Nicolas Wegmann (27) liess sich nach der obligatorischen Schulzeit zum Elektroinstallateur ausbilden. Während seiner vierjährigen Lehre besuchte er an der Berufsfachschule bilingualen Unterricht. Im Anschluss an die Lehre arbeitete er knapp dreiviertel Jahre auf dem Beruf, bevor er die Berufsmaturitätsschule absolvierte. Auf die BMS folgte ein Studium in Elektrotechnik. Er blieb danach dem akademischen Weg treu und arbeitet bis heute Teilzeit als wissenschaftlicher Assistent am Institute of Embedded Systems (InES) der ZHAW. Ausserdem unterrichtet er an der Berufsschule Bülach als Klassenlehrer drei Elektroinstallateur-Klassen und macht parallel dazu das didaktische Basismodul.
Herr Wegmann, Sie besuchten während Ihrer Berufsbildung zum Elektroinstallateur den bilingualen Unterricht. Was hat Sie dazu bewogen?
Ich kam dank des beherzten Engagements der Hauptlehrerin zum bilingualen Unterricht. Sie betrat am ersten Schultag das Klassenzimmer und fing sogleich an Englisch zu sprechen. Wir Schülerinnen und Schüler schauten uns fragend an und dachten, wir sässen im falschen Zimmer. Das war aber nicht der Fall.
War dies also der Entscheid der Lehrerin oder stand ein Entscheid der Schule dahinter?
Da bin ich nicht sicher. Jedenfalls hat uns die Lehrerin ein Geschenk mit auf den Weg geben. Rückblickend betrachtet ist es wirklich ein Geschenk. Sie hat uns ermöglicht, auf unverkrampfte, praktische Weise Englisch zu lernen.
Wie war der bilinguale Unterricht in Ihre Berufsbildung integriert?

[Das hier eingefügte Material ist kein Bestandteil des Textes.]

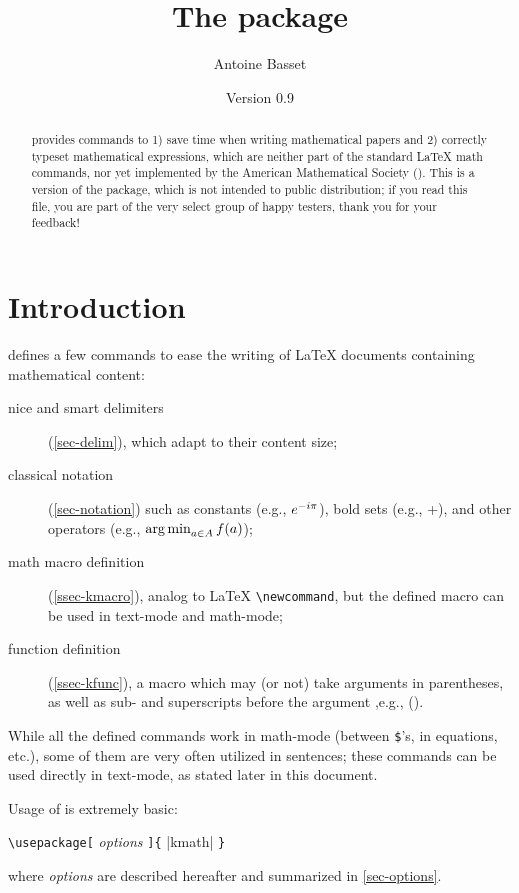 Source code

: \documentclass[10pt,a4paper]{article}
\title{The \kmath package}%
\author{Antoine Basset}
\date{Version 0.9}
\begin{document}
\sloppy
\maketitle


\vfill
\begin{abstract}
\kmath provides commands to
1) save time when writing mathematical papers and
2) correctly typeset mathematical expressions, which are neither part of the standard {\LaTeX} math commands, nor yet implemented by the American Mathematical Society (\AmS).
This is a {\textbeta} version of the package, which is not intended to public distribution;
if you read this file, you are part of the very select group of happy testers, thank you for your feedback!
\end{abstract}
\vfill


\section*{Introduction}

\kmath defines a few commands to ease the writing of {\LaTeX} documents containing mathematical content:
\begin{description}
\item[nice and smart delimiters] (\cref{sec-delim}),
which adapt to their content size;
\item[classical notation] (\cref{sec-notation})
such as constants (e.g., $\kexp*(-\kiunit\kpi)$), bold sets (e.g., \kR*+), and other operators (e.g., $\kargmin_{a\in A} f(a)$);
\item[math macro definition] (\cref{ssec-kmacro}),
analog to {\LaTeX} \verb|\newcommand|,
but the defined macro can be used in text-mode and math-mode;
\item[function definition] (\cref{ssec-kfunc}),
a macro which may (or not) take arguments in parentheses, as well as sub- and superscripts before the argument%
{%
,e.g., \myfunc[i][2]().
}
\end{description}

While all the defined commands work in math-mode (between \verb|$|'s, in equations, etc.), some of them are very often utilized in sentences;
these commands can be used directly in text-mode, as stated later in this document.

Usage of \kmath is extremely basic:
\begin{kcode}
\verb|\usepackage[|%
\textit{options}%
\verb|]{|%
{\emphverb|kmath|}%
\verb|}|
\end{kcode}
where \textit{options} are described hereafter and summarized in \cref{sec-options}.
\end{document}
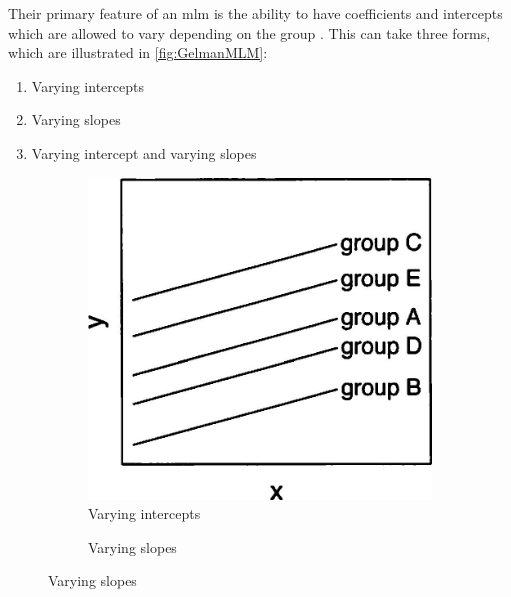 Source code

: Their primary feature of an \gls{mlm} is the ability to have coefficients and intercepts which are allowed to vary depending on the group \citep{DataAnalysisUsingGelman}. This can take three forms, which are illustrated in \cref{fig:GelmanMLM}:

\begin{enumerate}
  \item Varying intercepts
  \item Varying slopes
  \item Varying intercept and varying slopes
\end{enumerate}

\begin{figure}[h]
  \centering
  \begin{subfigure}[b]{.3\textwidth}
    \centering
    \caption{Varying intercepts}
    \includegraphics[width=\textwidth]{Figures/GelmanMLMa.jpg}    
  \end{subfigure}
\hfill
  \begin{subfigure}[b]{.3\textwidth}
    \centering
    \caption{Varying slopes}

\end{subfigure}
\end{figure}

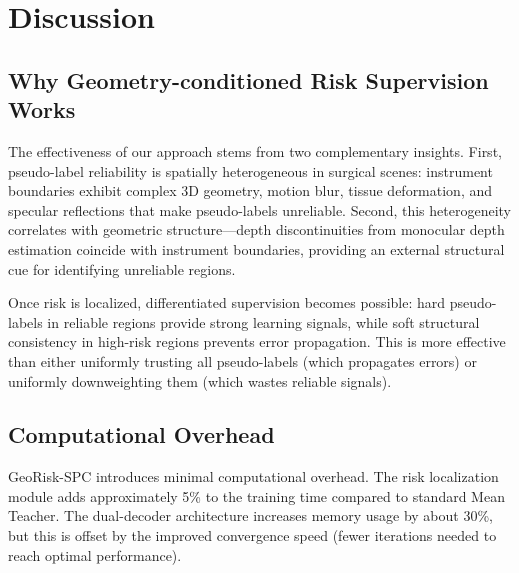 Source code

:\documentclass[conference]{IEEEtran}
\begin{document}
\section{Discussion}

\subsection{Why Geometry-conditioned Risk Supervision Works}
The effectiveness of our approach stems from two complementary insights. First, pseudo-label reliability is spatially heterogeneous in surgical scenes: instrument boundaries exhibit complex 3D geometry, motion blur, tissue deformation, and specular reflections that make pseudo-labels unreliable. Second, this heterogeneity correlates with geometric structure—depth discontinuities from monocular depth estimation coincide with instrument boundaries, providing an external structural cue for identifying unreliable regions.

Once risk is localized, differentiated supervision becomes possible: hard pseudo-labels in reliable regions provide strong learning signals, while soft structural consistency in high-risk regions prevents error propagation. This is more effective than either uniformly trusting all pseudo-labels (which propagates errors) or uniformly downweighting them (which wastes reliable signals).

\subsection{Computational Overhead}
GeoRisk-SPC introduces minimal computational overhead. The risk localization module adds approximately 5\% to the training time compared to standard Mean Teacher. The dual-decoder architecture increases memory usage by about 30\%, but this is offset by the improved convergence speed (fewer iterations needed to reach optimal performance).
\end{document}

Bei uns wurde der allgemeinbildende Unterricht zweisprachig geführt. Es ging anfangs um die mündliche Sprache. Die Unterrichtsmaterialien waren nur teilweise in Englisch; das Lehrmittel lag auf Deutsch vor. Gegen Ende der Ausbildung hatte uns die Lehrerin die Wahl gelassen, die Prüfungen in Deutsch oder Englisch abzulegen. Das galt auch für die Lehrabschlussprüfung in diesem Fach. Wir konnten entscheiden, ob wir die Lehre bilingual abschliessen wollten, was im Lehrabschlusszeugnis entsprechend vermerkt wurde.
Ohne meine Englischkenntnisse hätte ich an der BMS keine Chance gehabt.
Ein Fach kann auf ganz verschiedene Arten zweisprachig geführt werden. Wie hat dies Ihre damalige Lehrerin gemacht?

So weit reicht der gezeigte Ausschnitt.